Dr Christopher Go1, Dr Samantha Bobba1, Dr Jay Chandra1
1Westmead Hospital, Sydney, Australia
Subretinal lenticular material is a rare clinical condition. To date, there have been eight reported cases; two from blunt trauma and the other 6 from different surgical techniques including couching, lensectomy, phacoemulsification and vitrectomy. This case series reports two unusual cases of subretinal lenticular material. To our knowledge, there is no report of subretinal intraocular lens in the literature.
Case One describes a 27 year old male referred for query left subluxed intraocular lens after cataract surgery. The operation was “difficult but uncomplicated”. The patient underwent a lens repositioning day one post-operatively with reason not documented. On examination, a dislocated capsular complex noted with no evidence of the IOL. Examination was made difficult due to obscuration from the displaced capsule. B scan demonstrated a retinal detachment and a planned vitrectomy was performed. Intraoperatively, a submacula IOL was found after introduction of heavy liquid and removed with intraocular forceps. The patient subsequently underwent subsequent operation including a sutured IOL with good outcome (6/12).
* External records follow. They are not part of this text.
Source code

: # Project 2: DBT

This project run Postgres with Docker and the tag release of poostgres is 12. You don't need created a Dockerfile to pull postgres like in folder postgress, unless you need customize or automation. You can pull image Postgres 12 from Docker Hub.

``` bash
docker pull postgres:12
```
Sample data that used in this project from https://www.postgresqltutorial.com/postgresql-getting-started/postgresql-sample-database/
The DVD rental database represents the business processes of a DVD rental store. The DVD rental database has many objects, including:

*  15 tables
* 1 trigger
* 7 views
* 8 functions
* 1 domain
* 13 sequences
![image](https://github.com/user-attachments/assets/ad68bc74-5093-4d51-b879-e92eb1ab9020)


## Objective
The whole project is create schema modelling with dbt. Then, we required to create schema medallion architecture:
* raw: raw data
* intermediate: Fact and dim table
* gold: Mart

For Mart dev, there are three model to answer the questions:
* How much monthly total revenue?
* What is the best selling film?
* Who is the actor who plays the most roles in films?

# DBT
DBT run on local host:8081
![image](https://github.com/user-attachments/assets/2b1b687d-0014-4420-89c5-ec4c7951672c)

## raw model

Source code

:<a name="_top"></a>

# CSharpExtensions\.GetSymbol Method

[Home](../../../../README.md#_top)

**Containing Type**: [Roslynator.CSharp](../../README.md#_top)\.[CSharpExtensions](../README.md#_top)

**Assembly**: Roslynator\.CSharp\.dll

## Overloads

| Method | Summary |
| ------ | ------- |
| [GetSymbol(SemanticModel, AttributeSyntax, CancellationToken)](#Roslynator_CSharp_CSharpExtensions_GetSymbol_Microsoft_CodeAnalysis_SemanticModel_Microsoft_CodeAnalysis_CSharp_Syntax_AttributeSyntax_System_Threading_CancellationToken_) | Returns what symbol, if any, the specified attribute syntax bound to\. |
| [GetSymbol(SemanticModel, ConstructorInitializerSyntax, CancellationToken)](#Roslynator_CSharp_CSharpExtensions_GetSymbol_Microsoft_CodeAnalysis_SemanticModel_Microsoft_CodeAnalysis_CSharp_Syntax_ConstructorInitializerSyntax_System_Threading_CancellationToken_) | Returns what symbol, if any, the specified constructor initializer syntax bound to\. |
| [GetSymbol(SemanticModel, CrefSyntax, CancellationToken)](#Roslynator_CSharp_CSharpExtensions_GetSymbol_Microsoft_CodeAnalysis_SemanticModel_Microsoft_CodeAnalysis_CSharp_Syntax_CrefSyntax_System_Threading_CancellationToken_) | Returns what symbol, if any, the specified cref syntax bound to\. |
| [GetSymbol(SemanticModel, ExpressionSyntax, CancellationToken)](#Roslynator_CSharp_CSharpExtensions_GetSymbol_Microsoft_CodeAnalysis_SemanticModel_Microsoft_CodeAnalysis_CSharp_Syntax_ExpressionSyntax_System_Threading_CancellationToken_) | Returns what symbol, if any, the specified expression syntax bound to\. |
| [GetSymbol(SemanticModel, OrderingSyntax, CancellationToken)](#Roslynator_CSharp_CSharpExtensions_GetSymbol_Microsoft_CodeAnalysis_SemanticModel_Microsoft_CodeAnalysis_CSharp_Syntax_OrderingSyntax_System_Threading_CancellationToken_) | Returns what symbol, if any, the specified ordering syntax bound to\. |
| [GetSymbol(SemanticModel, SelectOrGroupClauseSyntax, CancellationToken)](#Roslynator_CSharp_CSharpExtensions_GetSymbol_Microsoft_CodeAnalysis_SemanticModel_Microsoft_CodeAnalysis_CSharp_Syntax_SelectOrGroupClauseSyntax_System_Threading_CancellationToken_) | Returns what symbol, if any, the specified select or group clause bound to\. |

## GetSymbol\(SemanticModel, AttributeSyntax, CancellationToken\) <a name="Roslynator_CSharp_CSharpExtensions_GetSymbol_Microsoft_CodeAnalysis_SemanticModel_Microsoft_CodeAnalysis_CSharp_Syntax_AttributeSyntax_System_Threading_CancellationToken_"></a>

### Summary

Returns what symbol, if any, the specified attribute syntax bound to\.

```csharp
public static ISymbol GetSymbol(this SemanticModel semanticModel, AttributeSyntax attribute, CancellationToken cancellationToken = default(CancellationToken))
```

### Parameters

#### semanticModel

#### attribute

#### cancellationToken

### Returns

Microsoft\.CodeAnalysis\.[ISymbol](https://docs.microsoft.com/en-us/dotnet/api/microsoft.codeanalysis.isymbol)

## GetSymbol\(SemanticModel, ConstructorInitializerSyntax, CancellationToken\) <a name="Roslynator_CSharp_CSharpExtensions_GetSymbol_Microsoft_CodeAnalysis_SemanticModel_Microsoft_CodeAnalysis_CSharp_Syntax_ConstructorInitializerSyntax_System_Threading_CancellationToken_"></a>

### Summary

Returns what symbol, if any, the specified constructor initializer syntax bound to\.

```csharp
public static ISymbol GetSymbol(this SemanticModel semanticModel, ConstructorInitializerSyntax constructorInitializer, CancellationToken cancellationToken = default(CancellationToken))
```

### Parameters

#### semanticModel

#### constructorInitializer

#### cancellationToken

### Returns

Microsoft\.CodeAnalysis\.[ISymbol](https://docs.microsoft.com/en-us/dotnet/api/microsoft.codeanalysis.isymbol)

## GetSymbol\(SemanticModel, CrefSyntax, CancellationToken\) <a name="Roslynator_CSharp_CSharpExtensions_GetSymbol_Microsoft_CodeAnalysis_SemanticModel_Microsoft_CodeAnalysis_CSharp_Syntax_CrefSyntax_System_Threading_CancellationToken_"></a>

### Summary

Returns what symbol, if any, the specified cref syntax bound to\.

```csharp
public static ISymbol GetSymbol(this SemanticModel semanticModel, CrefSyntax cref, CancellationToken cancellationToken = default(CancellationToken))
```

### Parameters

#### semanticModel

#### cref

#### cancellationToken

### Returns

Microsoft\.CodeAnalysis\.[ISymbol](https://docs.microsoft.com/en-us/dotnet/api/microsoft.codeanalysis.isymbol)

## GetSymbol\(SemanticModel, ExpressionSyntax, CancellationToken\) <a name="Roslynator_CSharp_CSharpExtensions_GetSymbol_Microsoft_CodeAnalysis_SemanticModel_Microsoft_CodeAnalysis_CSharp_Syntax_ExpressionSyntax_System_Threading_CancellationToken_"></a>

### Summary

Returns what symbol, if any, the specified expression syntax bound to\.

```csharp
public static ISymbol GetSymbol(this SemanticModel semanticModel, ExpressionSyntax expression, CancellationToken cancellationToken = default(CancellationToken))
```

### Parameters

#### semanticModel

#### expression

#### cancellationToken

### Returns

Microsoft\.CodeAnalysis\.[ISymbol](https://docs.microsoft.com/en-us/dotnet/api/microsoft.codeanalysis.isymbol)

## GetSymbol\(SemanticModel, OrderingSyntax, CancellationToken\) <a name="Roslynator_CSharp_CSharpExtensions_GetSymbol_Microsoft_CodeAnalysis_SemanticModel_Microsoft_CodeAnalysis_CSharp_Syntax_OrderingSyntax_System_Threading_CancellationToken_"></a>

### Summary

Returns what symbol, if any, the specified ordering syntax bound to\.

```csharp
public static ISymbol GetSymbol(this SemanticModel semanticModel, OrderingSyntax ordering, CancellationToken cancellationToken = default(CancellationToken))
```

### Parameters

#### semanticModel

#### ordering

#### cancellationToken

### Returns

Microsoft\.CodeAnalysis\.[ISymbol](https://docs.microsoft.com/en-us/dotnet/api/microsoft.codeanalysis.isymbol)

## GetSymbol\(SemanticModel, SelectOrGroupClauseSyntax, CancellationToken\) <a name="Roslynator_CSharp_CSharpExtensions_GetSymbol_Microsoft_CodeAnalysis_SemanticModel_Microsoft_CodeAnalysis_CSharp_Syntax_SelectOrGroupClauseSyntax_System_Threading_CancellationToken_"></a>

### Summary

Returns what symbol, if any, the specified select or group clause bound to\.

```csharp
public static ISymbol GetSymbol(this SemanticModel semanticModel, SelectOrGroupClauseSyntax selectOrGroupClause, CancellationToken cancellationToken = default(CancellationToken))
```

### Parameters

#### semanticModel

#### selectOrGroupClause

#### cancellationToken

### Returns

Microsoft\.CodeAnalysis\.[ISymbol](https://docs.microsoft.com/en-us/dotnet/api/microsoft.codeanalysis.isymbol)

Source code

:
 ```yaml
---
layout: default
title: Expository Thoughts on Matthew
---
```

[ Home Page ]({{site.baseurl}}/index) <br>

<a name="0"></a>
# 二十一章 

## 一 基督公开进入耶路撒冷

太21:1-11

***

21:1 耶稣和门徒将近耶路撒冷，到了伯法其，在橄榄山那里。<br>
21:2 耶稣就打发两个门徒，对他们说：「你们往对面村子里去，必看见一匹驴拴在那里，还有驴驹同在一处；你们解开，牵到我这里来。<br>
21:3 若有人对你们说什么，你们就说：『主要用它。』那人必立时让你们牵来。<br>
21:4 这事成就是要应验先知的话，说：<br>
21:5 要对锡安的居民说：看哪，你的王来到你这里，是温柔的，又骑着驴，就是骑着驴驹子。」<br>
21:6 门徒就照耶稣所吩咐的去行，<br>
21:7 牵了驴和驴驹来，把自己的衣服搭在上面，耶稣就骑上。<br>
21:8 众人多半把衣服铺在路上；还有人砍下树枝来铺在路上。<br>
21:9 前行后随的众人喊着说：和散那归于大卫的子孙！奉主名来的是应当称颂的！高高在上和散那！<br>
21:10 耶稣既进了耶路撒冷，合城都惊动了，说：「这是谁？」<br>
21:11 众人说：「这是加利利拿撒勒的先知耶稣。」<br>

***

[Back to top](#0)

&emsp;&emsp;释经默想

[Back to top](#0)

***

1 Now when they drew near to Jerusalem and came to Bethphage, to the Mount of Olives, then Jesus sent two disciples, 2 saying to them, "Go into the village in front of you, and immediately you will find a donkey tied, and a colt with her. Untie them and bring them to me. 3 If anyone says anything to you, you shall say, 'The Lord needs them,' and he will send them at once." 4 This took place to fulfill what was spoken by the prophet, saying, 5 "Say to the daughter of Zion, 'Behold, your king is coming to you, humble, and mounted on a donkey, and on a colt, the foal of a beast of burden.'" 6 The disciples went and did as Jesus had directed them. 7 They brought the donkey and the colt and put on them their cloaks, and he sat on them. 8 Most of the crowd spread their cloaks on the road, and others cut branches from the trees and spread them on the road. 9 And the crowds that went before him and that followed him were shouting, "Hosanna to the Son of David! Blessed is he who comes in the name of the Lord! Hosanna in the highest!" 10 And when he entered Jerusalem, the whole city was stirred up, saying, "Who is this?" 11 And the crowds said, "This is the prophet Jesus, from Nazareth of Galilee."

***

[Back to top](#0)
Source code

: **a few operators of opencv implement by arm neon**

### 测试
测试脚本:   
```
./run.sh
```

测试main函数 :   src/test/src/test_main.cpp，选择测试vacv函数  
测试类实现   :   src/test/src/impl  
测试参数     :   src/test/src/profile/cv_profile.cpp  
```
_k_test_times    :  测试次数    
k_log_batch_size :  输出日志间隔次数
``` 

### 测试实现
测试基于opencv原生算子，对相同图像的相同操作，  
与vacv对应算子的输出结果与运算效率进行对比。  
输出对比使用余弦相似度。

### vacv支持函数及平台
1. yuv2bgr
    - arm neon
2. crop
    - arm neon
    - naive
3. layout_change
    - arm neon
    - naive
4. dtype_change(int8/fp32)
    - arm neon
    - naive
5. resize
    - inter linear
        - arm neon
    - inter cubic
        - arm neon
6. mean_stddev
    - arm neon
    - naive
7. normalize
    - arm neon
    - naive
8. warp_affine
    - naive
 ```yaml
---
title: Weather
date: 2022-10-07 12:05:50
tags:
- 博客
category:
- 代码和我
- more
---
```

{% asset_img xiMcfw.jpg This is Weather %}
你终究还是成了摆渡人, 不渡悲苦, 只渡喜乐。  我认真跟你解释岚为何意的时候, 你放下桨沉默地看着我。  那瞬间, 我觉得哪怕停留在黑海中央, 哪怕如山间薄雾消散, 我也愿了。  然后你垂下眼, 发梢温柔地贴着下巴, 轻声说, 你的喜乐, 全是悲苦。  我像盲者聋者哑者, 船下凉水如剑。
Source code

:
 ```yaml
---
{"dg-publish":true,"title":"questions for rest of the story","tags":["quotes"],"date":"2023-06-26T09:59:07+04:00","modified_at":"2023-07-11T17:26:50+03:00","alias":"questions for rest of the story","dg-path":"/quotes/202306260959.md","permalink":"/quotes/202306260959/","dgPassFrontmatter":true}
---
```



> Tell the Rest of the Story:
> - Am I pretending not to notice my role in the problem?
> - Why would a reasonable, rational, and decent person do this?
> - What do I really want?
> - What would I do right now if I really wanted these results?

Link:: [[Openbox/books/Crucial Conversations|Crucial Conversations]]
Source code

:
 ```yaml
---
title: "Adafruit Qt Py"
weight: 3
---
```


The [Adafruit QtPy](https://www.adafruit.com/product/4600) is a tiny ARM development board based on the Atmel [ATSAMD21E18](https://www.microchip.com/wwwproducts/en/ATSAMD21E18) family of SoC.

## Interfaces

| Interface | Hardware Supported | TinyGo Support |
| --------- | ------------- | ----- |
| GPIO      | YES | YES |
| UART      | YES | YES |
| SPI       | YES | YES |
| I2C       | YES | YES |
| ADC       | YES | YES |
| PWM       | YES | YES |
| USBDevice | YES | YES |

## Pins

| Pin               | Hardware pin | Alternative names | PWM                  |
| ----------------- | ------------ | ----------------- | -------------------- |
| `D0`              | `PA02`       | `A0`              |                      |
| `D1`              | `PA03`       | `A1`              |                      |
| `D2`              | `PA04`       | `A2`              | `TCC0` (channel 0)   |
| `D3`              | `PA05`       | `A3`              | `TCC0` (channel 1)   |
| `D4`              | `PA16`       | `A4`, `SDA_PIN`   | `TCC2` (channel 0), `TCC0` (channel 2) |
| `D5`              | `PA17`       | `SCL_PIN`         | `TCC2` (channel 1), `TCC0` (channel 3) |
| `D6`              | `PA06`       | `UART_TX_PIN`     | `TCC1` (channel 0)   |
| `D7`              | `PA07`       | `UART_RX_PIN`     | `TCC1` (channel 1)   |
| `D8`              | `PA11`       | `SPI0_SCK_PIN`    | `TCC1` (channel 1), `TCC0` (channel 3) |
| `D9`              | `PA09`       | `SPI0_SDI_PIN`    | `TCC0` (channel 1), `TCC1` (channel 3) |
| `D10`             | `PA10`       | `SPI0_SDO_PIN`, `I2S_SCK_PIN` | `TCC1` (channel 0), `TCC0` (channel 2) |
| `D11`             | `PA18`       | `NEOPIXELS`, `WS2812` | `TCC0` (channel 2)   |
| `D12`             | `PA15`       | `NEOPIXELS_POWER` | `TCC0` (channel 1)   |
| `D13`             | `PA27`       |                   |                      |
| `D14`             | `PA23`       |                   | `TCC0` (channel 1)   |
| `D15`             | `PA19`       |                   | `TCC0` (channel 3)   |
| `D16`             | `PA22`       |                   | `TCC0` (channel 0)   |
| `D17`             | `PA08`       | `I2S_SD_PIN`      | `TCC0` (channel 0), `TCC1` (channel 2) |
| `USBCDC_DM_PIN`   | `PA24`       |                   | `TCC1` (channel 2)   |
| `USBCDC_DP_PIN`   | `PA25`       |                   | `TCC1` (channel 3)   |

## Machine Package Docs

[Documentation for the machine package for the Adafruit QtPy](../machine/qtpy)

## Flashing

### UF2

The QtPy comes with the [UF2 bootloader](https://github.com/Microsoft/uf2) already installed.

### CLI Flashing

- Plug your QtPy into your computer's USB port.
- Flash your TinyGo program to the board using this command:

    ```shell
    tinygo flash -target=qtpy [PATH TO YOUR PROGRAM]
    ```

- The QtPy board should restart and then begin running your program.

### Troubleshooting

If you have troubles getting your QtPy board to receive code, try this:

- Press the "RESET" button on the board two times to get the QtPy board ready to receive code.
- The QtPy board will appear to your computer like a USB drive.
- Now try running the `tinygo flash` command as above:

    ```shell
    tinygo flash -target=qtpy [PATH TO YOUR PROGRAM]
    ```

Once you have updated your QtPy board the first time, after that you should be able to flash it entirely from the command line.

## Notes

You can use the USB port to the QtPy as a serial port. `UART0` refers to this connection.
Case Two is a 74 year old male referred following right cataract surgery complicated by posterior capsule tear (PCT) and dropped nucleus. On examination, he had a 180 degree circumferential giant tear with radial extension to the optic disc, and RPE burn beneath the radial extension. There were several dislocated lens fragments, mostly in the vitreous cavity but one had migrated sub-retinally which was initially mistaken as a choroidal detachment. This was later removed when the heavy liquid was replaced with silicone oil. Whilst the retina remained flat, his best corrected VA post-operatively was poor (6/120).
Vigorous vitreous manipulation following PCT is considered the likely pathogenesis for subretinal nucleus, which is consistent with Case Two. However, a PCT was not observed in Case One, and the mechanism is still unknown. It may be related to lens repositioning or an undetected pre-operative giant retinal tear. The authors also question whether the IOL could be left subretinally if removal was difficult as two of the reported subretinal cases were left behind with good visual outcome. This case series demonstrates how imperative it is to undergo an extensive dilated examination prior to cataract surgery and be mindful of the risks of surgical revision.
Chris is a second year registrar training in the Sydney Eye Hospital Network currently rotating at Royal Hobart Hospital.